Criminal Justice: Adhura Sach is an Indian Hindi-language legal drama television series directed by Rohan Sippy. Starring Pankaj Tripathi, Shweta Basu Prasad, Purab Kohli, Swastika Mukherjee and Adinath Kothare in prominent roles, the storyline follows the murder case of a teenage celebrity. It premiered on 26 August 2022 and is the third installment in Hotstar Specials' anthology courtroom drama, Criminal Justice.

==Synopsis==
Mukul Ahuja is the spoilt teenage son of Avantika and Arvind Ahuja, and the stepson of Neeraj Ahuja. Neeraj's daughter, Zara Ahuja, is a child star who appears in a teleseries called Bittu. The Ahujas practically live off of the money earned by Zara. A property developer in Madh Island hires Zara to shoot an ad for his upcoming project. The night before the shoot, both Mukul and Zara sneak out of their villa separately and end up in the same party. They have a heated argument in public before leaving the party.

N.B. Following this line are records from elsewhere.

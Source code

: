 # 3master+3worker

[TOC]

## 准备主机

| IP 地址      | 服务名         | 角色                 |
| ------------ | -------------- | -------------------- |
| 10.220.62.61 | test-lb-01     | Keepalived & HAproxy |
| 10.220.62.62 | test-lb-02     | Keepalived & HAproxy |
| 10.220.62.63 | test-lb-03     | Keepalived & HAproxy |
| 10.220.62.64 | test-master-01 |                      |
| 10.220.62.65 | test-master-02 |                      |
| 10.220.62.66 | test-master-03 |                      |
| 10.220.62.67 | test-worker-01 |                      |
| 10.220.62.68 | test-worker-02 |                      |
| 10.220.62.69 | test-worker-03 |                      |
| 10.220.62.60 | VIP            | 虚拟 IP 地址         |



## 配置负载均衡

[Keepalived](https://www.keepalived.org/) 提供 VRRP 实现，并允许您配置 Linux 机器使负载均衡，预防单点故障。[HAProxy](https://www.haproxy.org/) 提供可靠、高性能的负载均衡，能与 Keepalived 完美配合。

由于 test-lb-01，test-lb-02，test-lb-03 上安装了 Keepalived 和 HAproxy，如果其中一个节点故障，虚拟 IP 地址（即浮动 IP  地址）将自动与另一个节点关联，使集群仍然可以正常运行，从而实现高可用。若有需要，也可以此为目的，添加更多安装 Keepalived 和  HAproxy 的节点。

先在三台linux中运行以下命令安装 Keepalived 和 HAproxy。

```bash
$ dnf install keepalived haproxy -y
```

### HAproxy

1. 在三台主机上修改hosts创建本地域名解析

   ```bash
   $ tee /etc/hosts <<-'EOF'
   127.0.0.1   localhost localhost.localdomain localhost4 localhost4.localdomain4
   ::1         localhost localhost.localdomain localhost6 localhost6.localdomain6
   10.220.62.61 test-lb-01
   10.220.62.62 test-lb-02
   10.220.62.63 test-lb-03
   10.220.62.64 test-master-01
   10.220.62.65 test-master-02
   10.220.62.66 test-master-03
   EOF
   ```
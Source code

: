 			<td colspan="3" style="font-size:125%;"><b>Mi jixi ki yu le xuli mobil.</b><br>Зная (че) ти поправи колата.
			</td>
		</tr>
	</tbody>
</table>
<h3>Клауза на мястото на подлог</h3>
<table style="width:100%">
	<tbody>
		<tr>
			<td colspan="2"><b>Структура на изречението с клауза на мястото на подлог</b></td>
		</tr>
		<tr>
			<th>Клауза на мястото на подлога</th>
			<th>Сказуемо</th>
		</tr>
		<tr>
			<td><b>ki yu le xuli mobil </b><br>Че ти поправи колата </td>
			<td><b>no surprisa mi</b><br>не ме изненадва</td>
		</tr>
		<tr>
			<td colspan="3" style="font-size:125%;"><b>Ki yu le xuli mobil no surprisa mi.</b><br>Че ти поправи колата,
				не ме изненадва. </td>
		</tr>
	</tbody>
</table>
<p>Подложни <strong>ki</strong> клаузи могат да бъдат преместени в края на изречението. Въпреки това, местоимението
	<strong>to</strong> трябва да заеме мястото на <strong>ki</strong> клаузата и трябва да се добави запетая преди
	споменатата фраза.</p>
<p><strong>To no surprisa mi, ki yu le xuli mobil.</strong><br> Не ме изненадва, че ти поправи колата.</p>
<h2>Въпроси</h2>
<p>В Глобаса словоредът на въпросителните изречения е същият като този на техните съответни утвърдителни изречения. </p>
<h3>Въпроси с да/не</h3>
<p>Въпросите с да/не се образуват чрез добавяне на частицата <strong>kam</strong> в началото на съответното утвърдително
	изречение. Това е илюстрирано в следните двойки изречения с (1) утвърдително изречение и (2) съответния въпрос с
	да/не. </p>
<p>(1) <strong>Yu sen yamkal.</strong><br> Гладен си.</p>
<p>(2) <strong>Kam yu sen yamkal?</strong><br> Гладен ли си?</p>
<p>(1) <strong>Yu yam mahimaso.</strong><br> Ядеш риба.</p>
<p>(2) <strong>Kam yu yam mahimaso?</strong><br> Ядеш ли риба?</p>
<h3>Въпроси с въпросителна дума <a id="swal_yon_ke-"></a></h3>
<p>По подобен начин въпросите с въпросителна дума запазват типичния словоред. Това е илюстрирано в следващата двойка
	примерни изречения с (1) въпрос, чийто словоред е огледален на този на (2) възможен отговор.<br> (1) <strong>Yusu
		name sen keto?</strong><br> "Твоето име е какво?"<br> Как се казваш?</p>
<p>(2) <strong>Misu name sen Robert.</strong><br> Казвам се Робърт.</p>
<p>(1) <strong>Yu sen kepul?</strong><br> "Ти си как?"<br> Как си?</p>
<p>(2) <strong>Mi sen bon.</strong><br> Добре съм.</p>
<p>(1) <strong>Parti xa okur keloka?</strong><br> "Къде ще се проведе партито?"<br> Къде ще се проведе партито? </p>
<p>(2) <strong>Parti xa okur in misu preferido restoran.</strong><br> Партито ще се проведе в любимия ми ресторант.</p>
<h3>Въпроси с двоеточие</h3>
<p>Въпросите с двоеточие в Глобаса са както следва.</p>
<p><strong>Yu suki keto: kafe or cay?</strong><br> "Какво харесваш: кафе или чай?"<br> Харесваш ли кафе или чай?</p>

Mukul returns home, but Zara does not. Her body is later found drowned in the sea, with acid burns on her face. All circumstantial evidence points to Mukul, leading to his arrest and placement in an observation home for juveniles. Prosecutor Lekha is appointed to represent the State of Maharashtra and is almost prejudiced in her determination to convict Mukul. Meanwhile, Zara's parents hire Madhav Mishra as defense counsel, but Mukul lacks confidence in his lawyer and tries to find his own way out of the situation.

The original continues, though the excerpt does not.